SI ANDRÀ PURE AVANTI, MA...

QUEST'UNIONE HA UN PROBLEMA CON I POPOLI

di VITTORIO E. PARSI
Avvenire, editoriale, 14-6-2008

Murphy è un cognome piuttosto dif­fuso nella verde Irlanda. A mano a
mano che la scadenza referendaria ir­landese si avvicinava cresceva
l'appren­sione tra gli osservatori europei circa il suo possibile
esito negativo. E, in osse­quio alla legge di Murphy (se qualcosa può
andar male, allora andrà male), gli elettori irlandesi, circa l'un
per cento del­la popolazione dell'Unione, han boccia­to il Trattato
costituzionale.

Ora, e giu­stamente, da un certo punto di vista, si cerca di correre
ai ripari, a partire dal pre­sidente della Commissione, Manuel
Barroso, sostenendo che la bocciatura rap­presenta un pessimo segnale
ma non blocca il processo di ratifica da parte de­gli altri ventisei
Paesi dell'Unione.
Il che è comprensibile politicamente, ma è e­sattamente l'opposto di
quanto veniva sostenuto dagli stessi personaggi solo po­chi giorni or
sono, quando sottolineava­no come fosse cruciale l'esito di quello
stesso voto che oggi minimizzano.

'L'U­nione c'è': questo è il ragionamento in estrema sintesi, e deve
pur essere in qual­che modo governata, se non si vuole che il
meccanismo si inceppi, aprendo sce­nari che definire sciagurati non
sarebbe per nulla eccessivo.
Ragionamento am­piamente condivisibile, tanto più nella facile
previsione che il collasso dell'U­nione potrebbe significare sotto
molti punti di vista il tracollo dell'Europa.

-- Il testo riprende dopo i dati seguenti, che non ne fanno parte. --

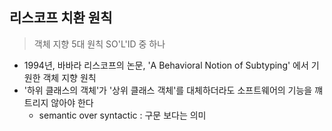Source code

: ## 리스코프 치환 원칙

> 객체 지향 5대 원칙 SO'L'ID 중 하나

- 1994년, 바바라 리스코프의 논문, 'A Behavioral Notion of Subtyping' 에서 기원한 객체 지향 원칙
- '하위 클래스의 객체'가 '상위 클래스 객체'를 대체하더라도 소프트웨어의 기능을 꺠트리지 않아야 한다
  - semantic over syntactic : 구문 보다는 의미 
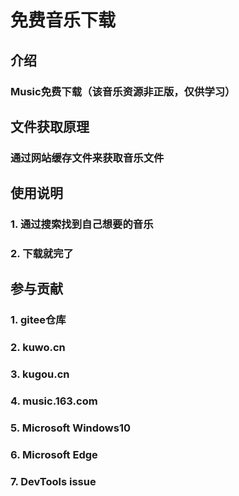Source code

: # 免费音乐下载

## 介绍
### Music免费下载（该音乐资源非正版，仅供学习）

## 文件获取原理
### 通过网站缓存文件来获取音乐文件

## 使用说明

### 1.  通过搜索找到自己想要的音乐
### 2.  下载就完了  

## 参与贡献

### 1.  gitee仓库
### 2.  kuwo.cn
### 3.  kugou.cn
### 4.  music.163.com
### 5.  Microsoft Windows10
### 6.  Microsoft Edge
### 7.  DevTools issue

E però quel che colpisce è una sorta di ir­ritazione nei confronti del
voto popola­re, cioè della manifestazione più diretta e cristallina
della volontà di chi solo è de­tentore della sovranità nelle
democrazie: il popolo, appunto.
Siamo, com'è ovvio, favorevoli alla prospettiva che vengano
individuati i possibili rimedi tecnico-le­gali affinché la bocciatura
irlandese non si trasformi nella Waterloo dell'Unione, ma vorremmo
anche che questo ennesi­mo segnale non finisse per essere igno­rato,
solo perché burocrati, avvocati e tec­nocrati di varia specie saranno
stati ca­paci di trovare 'l'inganno' con cui aggi­rare 'la legge'.

Il segnale politico forte che si ricava dal referendum irlandese è
che, pratica­mente ogni volta che in questo o quel Paese è
interpellato, il popolo vota con­tro l'Unione.
Successe così in Francia e Olanda in occasione del referendum di
ratifica dell'ambiziosa Costituzione.
È successo ora con il ben più modesto Trat­tato. Neppure questa pezza
ha convinto gli Irlandesi, che pur dall'Europa han ri­cevuto tanto, e
ben lo sanno, visto che as­sai bene lo hanno anche speso per il lo­ro
progresso. Sono forse ingrati gli irlan­desi, o magari un
po' 'bifolchi', come e­rano 'protestatari' i francesi e troppo 'e­
goisti' gli olandesi?

No, il punto è un al­tro. Ed è precisamente che in questi an­ni, il
progressivo scivolamento di auto­rità e competenza verso Bruxelles ha
si­gnificato un oggettivo spossessamento di sovranità non degli Stati
europei (i cui responsabili han fatto subito quadrato intorno a
Barroso), ma dei popoli euro­pei.
Il cittadino europeo sa infatti che col suo voto può mandare a casa i
suoi go­vernanti nazionali, ma che nulla può fa­re davvero per
tutelarsi dalle decisioni che la tecnocrazia politico-burocratica­
giudiziaria dell'Unione assume quoti­dianamente, al riparo di una
sostanziale irresponsabilità politica.

Qual è il posto del popolo sovrano nella costruzione della
postmoderna Unione?
Dove sono i meccanismi attraverso i qua­li i governanti siano
efficacemente fatti responsabili innanzitutto verso i gover­nati?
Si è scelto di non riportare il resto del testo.